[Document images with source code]
• • • • •

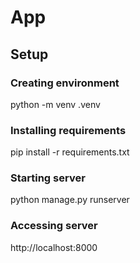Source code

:# App

## Setup

### Creating environment
python -m venv .venv

### Installing requirements
pip install -r requirements.txt

### Starting server
python manage.py runserver

### Accessing server
http://localhost:8000
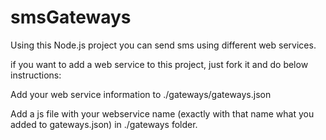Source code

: # smsGateways
Using this Node.js project you can send sms using different web services.

if you want to add a web service to this project, just fork it and do below instructions:

Add your web service information to ./gateways/gateways.json

Add a js file with your webservice name (exactly with that name what you added to gateways.json) in ./gateways folder.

• • • • •

### Your instructions
Except for the pictures, write the data out exactly.

### Answer area
Source code

:# App

## Setup

### Creating environment
python -m venv .venv

### Installing requirements
pip install -r requirements.txt

### Starting server
python manage.py runserver

### Accessing server
http://localhost:8000
Source code

: # smsGateways
Using this Node.js project you can send sms using different web services.

if you want to add a web service to this project, just fork it and do below instructions:

Add your web service information to ./gateways/gateways.json

Add a js file with your webservice name (exactly with that name what you added to gateways.json) in ./gateways folder.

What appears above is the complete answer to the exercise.